The Future Of Vinyl

The Future Of Vinyl

There has been a strong growth of interest in vinyl records from the warm sounds it produces to the gratification that collecting a vintage piece of music culture provides.

Over the past decade an industry that was thought to be dead, didn’t fully lose it’s following. Recent sales are even beginning to indicate that this classic medium’s return hasn’t gotten close to reaching its peak. Neilsen published their 2017 Year End Music Report for the United States showing that 14.3 million LPs were sold in the U.S., a 9% increase in units sold over 2016. This is a striking comparison when looking at a 19.6% drop in digital album sales, and a 16.5% fall in physical album sales.

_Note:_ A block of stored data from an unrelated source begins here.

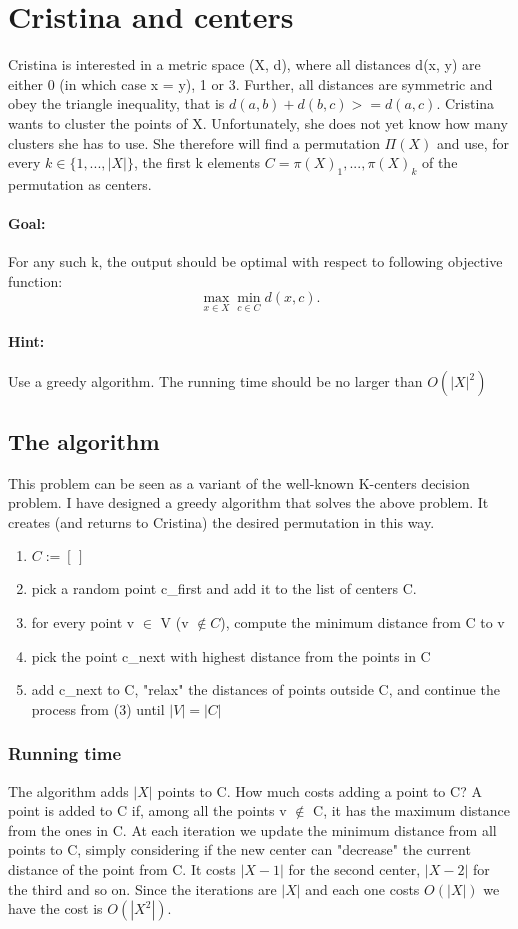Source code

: \section{Cristina and centers}
Cristina is interested in a metric space (X, d), where all distances d(x, y) are
either 0 (in which case x = y), 1 or 3. Further, all distances are symmetric and obey the triangle inequality, that is $d(a, b) + d(b, c) >= d(a, c)$. Cristina wants to cluster the points of X. Unfortunately, she does not yet know how many clusters she has to use. She therefore will find a permutation $\Pi(X)$ and use, for every $k \in \{1, ..., |X|\}$, the first k elements $C =
{\pi(X)_1, ..., \pi(X)_k}$ of the permutation as centers.
\paragraph*{Goal:} For any such k, the output should be optimal with respect to following objective function:
\begin{equation}
\max_{x \in X} \min_{c \in C} d(x,c).
\end{equation}
\paragraph*{Hint:} Use a greedy algorithm. The running time should be no larger than $O(|X|^2)$

\subsection{The algorithm}
This problem can be seen as a variant of the well-known K-centers decision problem. I have designed a greedy algorithm that solves the above problem.
It creates (and returns to Cristina) the desired permutation in this way.
\begin{enumerate}
	\item $C:= [\,]$
	\item pick a random point c\_first and add it to the list of centers C.
	\item for every point v $\in$ V (v $\notin C$), compute the minimum distance from C to v 
	\item pick the point c\_next with highest distance from the points in C
	\item add c\_next to C, "relax" the distances of points outside C, and continue the process from (3) until $|V| = |C|$
\end{enumerate}

\subsubsection{Running time}
The algorithm adds $|X|$ points to C. How much costs adding a point to C? A point is added to C if, among all the points v $\notin$ C, it has the maximum distance from the ones in C. At each iteration we update the minimum distance from all points to C, simply considering if the new center can "decrease" the current distance of the point from C. It costs $|X - 1|$ for the second center, $|X - 2|$ for the third and so on. Since the iterations are $|X|$ and each one costs $O(|X|)$ we have the cost is $O(|X^2|)$.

With Neilsen’s focus of sales growth on mainly new or reissued vinyl, we can see that places like Urban Outfitters who idolize the vintage have created a buzz and attractiveness around physically owning music in a younger crowd. A crowd that was originally considered the generation to kill off the vinyl industry. Artists like Arctic Monkeys, Amy Winehouse, and the Gorillaz began selling albums on vinyl as well as CD that allowed having a tangible collection cool again with this younger generation.

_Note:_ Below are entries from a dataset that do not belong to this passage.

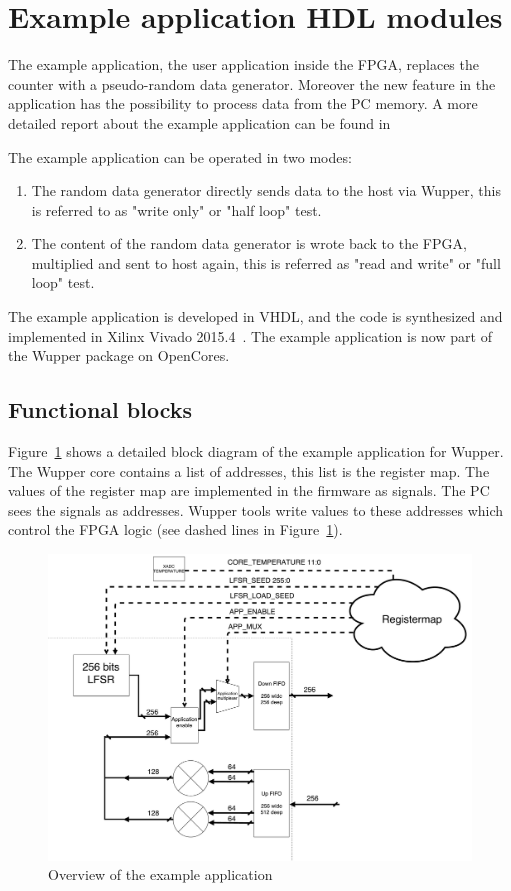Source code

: \section{Example application HDL modules}
\label{sec:ExampleApp}
The example application, the user application inside the FPGA, replaces the counter with a pseudo-random data generator. Moreover the new feature in the application has the possibility to process data from the PC memory. A more detailed report about the example application can be found in \cite{ExampleApplication}

The example application can be operated in two modes:

\begin{enumerate}
	\item The random data generator directly sends data to the host via Wupper, this is referred to as "write only" or "half loop" test. 
	\item The content of the random data generator is wrote back to the FPGA, multiplied and sent to host again, this is referred as "read and write" or "full loop" test.  
	
\end{enumerate}

The example application is developed in VHDL, and the code is synthesized and implemented in Xilinx Vivado 2015.4~\cite{vivadoman}. The example application is now part of the Wupper package on OpenCores. 

\subsection {Functional blocks}

Figure~\ref{fig:benchmarkapp} shows a detailed block diagram of the example application for Wupper. The Wupper core contains a list of addresses, this list is the register map. The values of the register map are implemented in the firmware as signals. The PC sees the signals as addresses. Wupper tools write values to these addresses which control the FPGA logic (see dashed lines in Figure~\ref{fig:benchmarkapp}).

\begin{figure}[h]
	\centering
	\includegraphics[width = 0.8 \textwidth]{figures/benchmark_application.pdf}	
	\caption{Overview of the example application}
	\label{fig:benchmarkapp}
\end{figure}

But that’s not to discount the individuals who grew up on nothing but vinyl. Individuals who bought music from their favorite artists on fresh pressed PVC. Those who have collected decade’s worth of albums bought off the hard earned allowances of yester-year.

This corner of the market never stopped romanticizing the art of vinyl and made vintage local record stores and online selling of used, original pressings a booming enterprise. For some, searching online and digging through crates for a first issue or rare original mono pressing with the mint condition poster is what has kept them connected to the industry after all these years. Sales from independent sellers have proven that this treasure hunt has been a huge factor in what has kept the value of these early releases growing strong.

For Deano’s consistent customer base, these are the exact things that he offers. At prices comparable to what recent reissues are going for but at the authentic quality and sound that is not digitally altered. Great classics like Elvis, Pink Floyd or Johnny Cash as well as modern artists Black Sabbath, Fleetwood Mac and Michael Jackson sell like hot cakes and offer something special for anyone looking to add or start a record collection.

Not only through websites like Amazon or Discogs but with inventory selling through at local shops like Holy Cow and Vortex Records we’re getting all the signs of a bright and beautiful future for the industry of vinyl.